Give back every record exactly, with its pictures left out.
Segment Start: TASK DATA
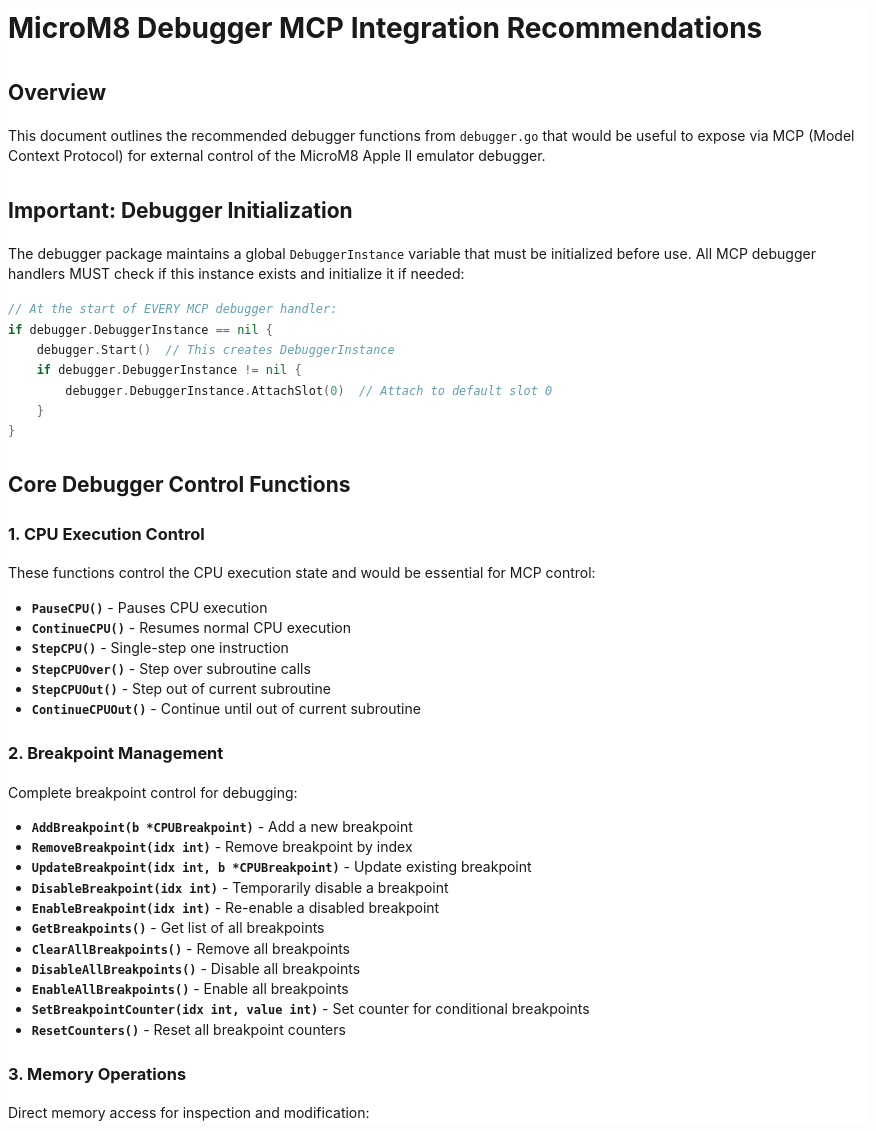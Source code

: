 # MicroM8 Debugger MCP Integration Recommendations

## Overview
This document outlines the recommended debugger functions from `debugger.go` that would be useful to expose via MCP (Model Context Protocol) for external control of the MicroM8 Apple II emulator debugger.

## Important: Debugger Initialization
The debugger package maintains a global `DebuggerInstance` variable that must be initialized before use. All MCP debugger handlers MUST check if this instance exists and initialize it if needed:

```go
// At the start of EVERY MCP debugger handler:
if debugger.DebuggerInstance == nil {
    debugger.Start()  // This creates DebuggerInstance
    if debugger.DebuggerInstance != nil {
        debugger.DebuggerInstance.AttachSlot(0)  // Attach to default slot 0
    }
}
```

## Core Debugger Control Functions

### 1. CPU Execution Control
These functions control the CPU execution state and would be essential for MCP control:

- **`PauseCPU()`** - Pauses CPU execution
- **`ContinueCPU()`** - Resumes normal CPU execution
- **`StepCPU()`** - Single-step one instruction
- **`StepCPUOver()`** - Step over subroutine calls
- **`StepCPUOut()`** - Step out of current subroutine
- **`ContinueCPUOut()`** - Continue until out of current subroutine

### 2. Breakpoint Management
Complete breakpoint control for debugging:

- **`AddBreakpoint(b *CPUBreakpoint)`** - Add a new breakpoint
- **`RemoveBreakpoint(idx int)`** - Remove breakpoint by index
- **`UpdateBreakpoint(idx int, b *CPUBreakpoint)`** - Update existing breakpoint
- **`DisableBreakpoint(idx int)`** - Temporarily disable a breakpoint
- **`EnableBreakpoint(idx int)`** - Re-enable a disabled breakpoint
- **`GetBreakpoints()`** - Get list of all breakpoints
- **`ClearAllBreakpoints()`** - Remove all breakpoints
- **`DisableAllBreakpoints()`** - Disable all breakpoints
- **`EnableAllBreakpoints()`** - Enable all breakpoints
- **`SetBreakpointCounter(idx int, value int)`** - Set counter for conditional breakpoints
- **`ResetCounters()`** - Reset all breakpoint counters

### 3. Memory Operations
Direct memory access for inspection and modification:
Segment End: TASK DATA
### RESPONSE AREA
Source code

: # MicroM8 Debugger MCP Integration Recommendations

## Overview
This document outlines the recommended debugger functions from `debugger.go` that would be useful to expose via MCP (Model Context Protocol) for external control of the MicroM8 Apple II emulator debugger.

## Important: Debugger Initialization
The debugger package maintains a global `DebuggerInstance` variable that must be initialized before use. All MCP debugger handlers MUST check if this instance exists and initialize it if needed:

```go
// At the start of EVERY MCP debugger handler:
if debugger.DebuggerInstance == nil {
    debugger.Start()  // This creates DebuggerInstance
    if debugger.DebuggerInstance != nil {
        debugger.DebuggerInstance.AttachSlot(0)  // Attach to default slot 0
    }
}
```

## Core Debugger Control Functions

### 1. CPU Execution Control
These functions control the CPU execution state and would be essential for MCP control:

- **`PauseCPU()`** - Pauses CPU execution
- **`ContinueCPU()`** - Resumes normal CPU execution
- **`StepCPU()`** - Single-step one instruction
- **`StepCPUOver()`** - Step over subroutine calls
- **`StepCPUOut()`** - Step out of current subroutine
- **`ContinueCPUOut()`** - Continue until out of current subroutine

### 2. Breakpoint Management
Complete breakpoint control for debugging:

- **`AddBreakpoint(b *CPUBreakpoint)`** - Add a new breakpoint
- **`RemoveBreakpoint(idx int)`** - Remove breakpoint by index
- **`UpdateBreakpoint(idx int, b *CPUBreakpoint)`** - Update existing breakpoint
- **`DisableBreakpoint(idx int)`** - Temporarily disable a breakpoint
- **`EnableBreakpoint(idx int)`** - Re-enable a disabled breakpoint
- **`GetBreakpoints()`** - Get list of all breakpoints
- **`ClearAllBreakpoints()`** - Remove all breakpoints
- **`DisableAllBreakpoints()`** - Disable all breakpoints
- **`EnableAllBreakpoints()`** - Enable all breakpoints
- **`SetBreakpointCounter(idx int, value int)`** - Set counter for conditional breakpoints
- **`ResetCounters()`** - Reset all breakpoint counters

### 3. Memory Operations
Direct memory access for inspection and modification:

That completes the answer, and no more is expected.